Summary table by categorical variables further stratified
Do you also remember this table in Week 2’s lecture (see slide 43)?

This is the full code for create that table:
# overall but broken by a specific categorical variable
# keep female only
dataset.eg_female <- dataset.eg[dataset.eg$gender=="female",]
# keep male only
dataset.eg_male <- dataset.eg[dataset.eg$gender=="male",]
# create a table for female only
ageg_table.fe <-
dataset.eg_female %>%
group_by(agegroup) %>%
summarize(n = length(initialLCV), mean = mean(initialLCV), sd = sd(initialLCV),
median = median(initialLCV), q1 = quantile(initialLCV, 0.25), q3 = quantile(initialLCV, 0.75),
min = min(initialLCV), max = max(initialLCV))
altitude_table.fe <-
dataset.eg_female %>%
group_by(altitude) %>%
summarize(n = length(initialLCV), mean = mean(initialLCV), sd = sd(initialLCV),
median = median(initialLCV), q1 = quantile(initialLCV, 0.25), q3 = quantile(initialLCV, 0.75),
min = min(initialLCV), max = max(initialLCV))

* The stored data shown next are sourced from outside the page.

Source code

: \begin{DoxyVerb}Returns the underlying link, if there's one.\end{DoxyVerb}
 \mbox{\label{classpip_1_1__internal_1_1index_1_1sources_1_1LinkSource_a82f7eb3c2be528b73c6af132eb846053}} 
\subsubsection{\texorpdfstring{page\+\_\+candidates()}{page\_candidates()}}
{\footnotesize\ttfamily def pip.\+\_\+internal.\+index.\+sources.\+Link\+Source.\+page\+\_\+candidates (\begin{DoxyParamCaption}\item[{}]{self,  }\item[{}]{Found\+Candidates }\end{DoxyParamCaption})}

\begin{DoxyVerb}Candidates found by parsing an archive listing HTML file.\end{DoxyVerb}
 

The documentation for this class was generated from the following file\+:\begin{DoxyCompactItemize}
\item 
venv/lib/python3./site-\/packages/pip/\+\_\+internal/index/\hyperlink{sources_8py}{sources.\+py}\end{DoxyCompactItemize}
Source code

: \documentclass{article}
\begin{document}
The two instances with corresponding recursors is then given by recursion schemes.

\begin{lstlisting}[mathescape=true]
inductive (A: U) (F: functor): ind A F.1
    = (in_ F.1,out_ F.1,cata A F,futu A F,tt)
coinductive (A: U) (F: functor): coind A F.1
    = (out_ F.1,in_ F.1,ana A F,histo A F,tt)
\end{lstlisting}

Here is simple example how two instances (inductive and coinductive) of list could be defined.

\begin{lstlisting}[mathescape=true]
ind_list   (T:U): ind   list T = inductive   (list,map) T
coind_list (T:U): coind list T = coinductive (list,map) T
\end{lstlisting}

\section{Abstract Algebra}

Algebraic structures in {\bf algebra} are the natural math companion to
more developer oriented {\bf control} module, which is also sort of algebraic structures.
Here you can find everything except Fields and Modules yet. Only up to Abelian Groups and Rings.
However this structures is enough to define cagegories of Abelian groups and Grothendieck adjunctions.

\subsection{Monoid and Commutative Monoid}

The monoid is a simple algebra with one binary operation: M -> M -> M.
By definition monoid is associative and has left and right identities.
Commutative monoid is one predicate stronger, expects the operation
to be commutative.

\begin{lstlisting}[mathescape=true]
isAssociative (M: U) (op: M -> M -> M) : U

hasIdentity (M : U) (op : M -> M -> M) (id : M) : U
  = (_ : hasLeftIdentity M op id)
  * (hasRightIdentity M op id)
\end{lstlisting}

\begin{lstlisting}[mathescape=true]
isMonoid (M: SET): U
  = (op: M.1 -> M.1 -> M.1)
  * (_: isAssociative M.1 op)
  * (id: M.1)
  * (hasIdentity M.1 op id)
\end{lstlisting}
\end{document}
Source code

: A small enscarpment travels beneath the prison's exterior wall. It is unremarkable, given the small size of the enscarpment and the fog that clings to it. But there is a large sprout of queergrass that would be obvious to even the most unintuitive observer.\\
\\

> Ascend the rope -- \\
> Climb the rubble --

colnames(ageg_table.fe)[1] <- "varname_cat"
colnames(altitude_table.fe)[1] <- "varname_cat"
descriptive.table.fe <- rbind(ageg_table.fe, altitude_table.fe)
descriptive.table.fe$mean_sd.fe <- paste(round(descriptive.table.fe$mean, 2), " (±", round(descriptive.table.fe$sd, 3), ")", sep = "")
descriptive.table.fe$IQR.fe <- paste(round(descriptive.table.fe$median, 2), " (", round(descriptive.table.fe$q1, 2), " to ", round(descriptive.table.fe$q3, 2), ")", sep = "")
descriptive.table.fe$Range.fe <- paste(round(descriptive.table.fe$min, 2), " to ", round(descriptive.table.fe$max, 2), sep = "")
table_breakdown_by_cat.fe <- descriptive.table.fe[,c(1, 2, 10, 11, 12)]
# create a table for male only
ageg_table.ma <-
dataset.eg_male %>%
group_by(agegroup) %>%
summarize(n = length(initialLCV), mean = mean(initialLCV), sd = sd(initialLCV),
median = median(initialLCV), q1 = quantile(initialLCV, 0.25), q3 = quantile(initialLCV, 0.75),
min = min(initialLCV), max = max(initialLCV))
altitude_table.ma <-
dataset.eg_male %>%
group_by(altitude) %>%
summarize(n = length(initialLCV), mean = mean(initialLCV), sd = sd(initialLCV),
median = median(initialLCV), q1 = quantile(initialLCV, 0.25), q3 = quantile(initialLCV, 0.75),
min = min(initialLCV), max = max(initialLCV))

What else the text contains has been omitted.